L’État traite cette ressource rare à grands frais pour les contribuables, puis en perd près de la moitié avant qu’elle n’atteigne un ménage ou ne génère des revenus.
Johannesburg illustre les conséquences de cette situation. Les ruptures de canalisations d’eau ont augmenté de 30 % au cours de la dernière décennie, les débordements d’égouts de 35 %, et la ville perd 46,1 % de son eau sous forme d’eau non facturée. Il ne s’agit pas d’une ville à court d’eau, mais d’une ville qui perd le contrôle de son système d’approvisionnement. Le budget d’investissement annuel proposé de 5 milliards de rands pour Joburg Water, la réhabilitation des réservoirs et l’accélération du remplacement des canalisations est donc bienvenu, même si l’un des objectifs, le remplacement de 85 km de canalisations d’ici juin 2026, était déjà pratiquement exigible au moment où le plan a été rendu public.
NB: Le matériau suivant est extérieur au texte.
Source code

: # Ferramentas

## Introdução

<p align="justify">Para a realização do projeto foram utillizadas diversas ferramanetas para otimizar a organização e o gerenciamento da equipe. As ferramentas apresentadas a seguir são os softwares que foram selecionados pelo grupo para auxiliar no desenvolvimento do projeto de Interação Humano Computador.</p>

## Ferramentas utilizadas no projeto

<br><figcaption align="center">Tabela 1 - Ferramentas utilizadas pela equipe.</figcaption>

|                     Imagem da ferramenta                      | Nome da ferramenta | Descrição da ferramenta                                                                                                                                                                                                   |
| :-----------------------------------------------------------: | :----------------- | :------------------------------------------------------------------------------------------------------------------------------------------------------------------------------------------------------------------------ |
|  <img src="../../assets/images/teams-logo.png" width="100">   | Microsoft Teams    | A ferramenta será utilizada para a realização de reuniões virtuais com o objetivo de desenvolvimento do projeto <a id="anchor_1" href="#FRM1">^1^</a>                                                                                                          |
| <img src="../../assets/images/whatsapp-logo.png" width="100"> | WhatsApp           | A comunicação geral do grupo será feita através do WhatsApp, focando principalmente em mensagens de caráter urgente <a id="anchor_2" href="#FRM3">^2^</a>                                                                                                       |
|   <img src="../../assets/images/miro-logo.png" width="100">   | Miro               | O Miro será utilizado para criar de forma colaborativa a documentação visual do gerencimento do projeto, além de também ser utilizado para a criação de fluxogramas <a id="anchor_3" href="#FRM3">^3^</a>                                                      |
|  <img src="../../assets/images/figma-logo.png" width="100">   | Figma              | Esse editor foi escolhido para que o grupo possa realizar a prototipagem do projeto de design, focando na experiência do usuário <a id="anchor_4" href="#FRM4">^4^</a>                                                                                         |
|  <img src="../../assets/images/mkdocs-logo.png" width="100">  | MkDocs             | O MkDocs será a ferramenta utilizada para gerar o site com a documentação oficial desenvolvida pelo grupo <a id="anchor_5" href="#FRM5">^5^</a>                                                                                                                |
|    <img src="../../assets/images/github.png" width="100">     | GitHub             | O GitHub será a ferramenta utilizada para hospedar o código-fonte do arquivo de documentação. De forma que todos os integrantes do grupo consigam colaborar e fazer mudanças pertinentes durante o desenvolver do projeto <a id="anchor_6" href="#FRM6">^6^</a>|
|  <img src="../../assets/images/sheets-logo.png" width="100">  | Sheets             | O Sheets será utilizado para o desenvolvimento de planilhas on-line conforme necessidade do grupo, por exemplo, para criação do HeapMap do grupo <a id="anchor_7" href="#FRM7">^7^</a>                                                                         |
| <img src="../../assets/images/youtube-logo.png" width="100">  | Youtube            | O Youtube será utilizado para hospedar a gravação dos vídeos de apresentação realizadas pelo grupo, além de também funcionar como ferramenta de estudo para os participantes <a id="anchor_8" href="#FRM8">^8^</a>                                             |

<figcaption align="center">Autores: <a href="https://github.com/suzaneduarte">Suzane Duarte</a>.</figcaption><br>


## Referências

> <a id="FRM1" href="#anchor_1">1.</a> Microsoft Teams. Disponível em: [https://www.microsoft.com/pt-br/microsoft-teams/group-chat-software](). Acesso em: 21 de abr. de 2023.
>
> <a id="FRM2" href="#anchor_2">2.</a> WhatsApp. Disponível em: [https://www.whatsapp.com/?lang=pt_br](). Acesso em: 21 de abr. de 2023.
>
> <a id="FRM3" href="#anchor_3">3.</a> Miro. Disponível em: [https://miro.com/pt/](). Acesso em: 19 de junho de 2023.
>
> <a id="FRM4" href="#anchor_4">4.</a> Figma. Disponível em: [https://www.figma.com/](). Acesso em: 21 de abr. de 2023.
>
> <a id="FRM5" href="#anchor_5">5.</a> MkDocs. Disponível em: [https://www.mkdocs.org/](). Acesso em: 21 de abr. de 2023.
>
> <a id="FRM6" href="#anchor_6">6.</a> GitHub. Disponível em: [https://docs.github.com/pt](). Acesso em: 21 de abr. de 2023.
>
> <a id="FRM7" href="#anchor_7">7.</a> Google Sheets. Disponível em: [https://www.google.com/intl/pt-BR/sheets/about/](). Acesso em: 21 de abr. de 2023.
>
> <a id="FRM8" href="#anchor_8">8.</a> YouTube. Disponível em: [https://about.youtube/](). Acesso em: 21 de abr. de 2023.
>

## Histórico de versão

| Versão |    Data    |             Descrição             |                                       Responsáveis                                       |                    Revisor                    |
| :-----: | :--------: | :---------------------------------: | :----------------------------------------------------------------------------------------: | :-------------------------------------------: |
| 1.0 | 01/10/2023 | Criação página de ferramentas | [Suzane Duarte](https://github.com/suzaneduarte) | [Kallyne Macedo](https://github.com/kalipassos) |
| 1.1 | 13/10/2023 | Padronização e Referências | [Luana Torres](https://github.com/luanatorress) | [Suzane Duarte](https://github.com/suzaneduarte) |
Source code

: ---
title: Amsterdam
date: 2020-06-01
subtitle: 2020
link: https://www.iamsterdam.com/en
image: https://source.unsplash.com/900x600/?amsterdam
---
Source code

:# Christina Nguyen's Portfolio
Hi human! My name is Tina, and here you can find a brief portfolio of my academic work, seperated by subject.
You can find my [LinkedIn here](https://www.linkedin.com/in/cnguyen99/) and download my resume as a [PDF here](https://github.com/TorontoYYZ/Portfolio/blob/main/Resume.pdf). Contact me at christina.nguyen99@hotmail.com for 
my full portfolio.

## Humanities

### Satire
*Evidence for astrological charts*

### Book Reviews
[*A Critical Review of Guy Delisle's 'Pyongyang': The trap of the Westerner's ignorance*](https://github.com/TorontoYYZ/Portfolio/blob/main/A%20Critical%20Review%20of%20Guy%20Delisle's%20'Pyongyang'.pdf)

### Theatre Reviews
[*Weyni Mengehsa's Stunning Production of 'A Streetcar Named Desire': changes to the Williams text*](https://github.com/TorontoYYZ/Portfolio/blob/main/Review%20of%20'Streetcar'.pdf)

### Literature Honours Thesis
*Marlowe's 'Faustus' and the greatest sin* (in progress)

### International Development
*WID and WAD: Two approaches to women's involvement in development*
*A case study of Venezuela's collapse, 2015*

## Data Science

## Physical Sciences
Des objectifs d’emblée impossibles à atteindre érodent la confiance du public dès le départ.
Le plan mérite d’être salué pour s’attaquer à de véritables problèmes structurels : l’affectation des recettes de l’eau à des services d’entretien plutôt qu’à des fonds municipaux, la séparation de l’obligation de garantir l’approvisionnement en eau et des organismes chargés de sa distribution, et le rétablissement des contributions « Bleue », « Verte » et « Zéro Goutte ». Ce sont des réformes nécessaires. Cependant, l’annonce ne suffit pas : les recettes propres de Johannesburg Water continuent d’être versées dans les comptes centraux de la ville, l’empêchant ainsi de payer les prestataires ou d’assurer le fonctionnement de ses ateliers de réparation – précisément le problème que l’affectation des recettes était censée résoudre. Un diagnostic pertinent ne garantit pas une solution équitable.
Le véritable projet de réforme
Au-delà du discours alarmiste, le Plan révèle un projet de restructuration visant à répartir la production d’eau, la gestion des recettes et la prise en charge des risques financiers. Il encourage le recours à des fournisseurs alternatifs agréés, à des concessionnaires privés, à des partenariats public-privé et à des financements mixtes. Il présente l’eau comme « un investissement sûr et rentable » et prévoit que les recettes municipales serviront à rembourser les prêts au secteur privé. Voilà qui devrait nous interpeller. Le financement privé n’est pas gratuit ; les investisseurs exigent un retour sur investissement, garanti en fin de compte par des tarifs, des garanties ou des recettes publiques. Séparer l’autorité de la fourniture peut certes améliorer les performances, mais cela ne signifie pas pour autant que la fourniture privée soit intrinsèquement plus efficace ou plus responsable. L’Afrique du Sud a une longue expérience de l’externalisation, qui enrichit les entreprises tout en affaiblissant les institutions publiques et en les rendant moins aptes à remplir leurs obligations constitutionnelles. La financiarisation ne remédie pas aux défaillances de gouvernance ; elle redistribue les risques financiers sans altérer la fragilité institutionnelle à l’origine de la crise.
L’Angleterre offre un exemple frappant de ce que signifie concrètement cette réaffectation des ressources. Privatisée depuis 1989, elle est le seul pays au monde à disposer d’un système d’eau et d’assainissement entièrement privatisé. Ses compagnies des eaux ont versé environ 78 milliards de livres sterling de dividendes à leurs actionnaires, tout en accumulant une dette d’environ 60 milliards de livres sterling. Une grande partie de cette somme a servi à maintenir ces versements plutôt qu’à financer les infrastructures. Il en résulte des rejets d’eaux usées records dans les rivières et les mers, et Thames Water, qui dessert 16 millions d’abonnés, risque désormais d’être renationalisée, croulant sous une dette qu’elle ne peut plus rembourser.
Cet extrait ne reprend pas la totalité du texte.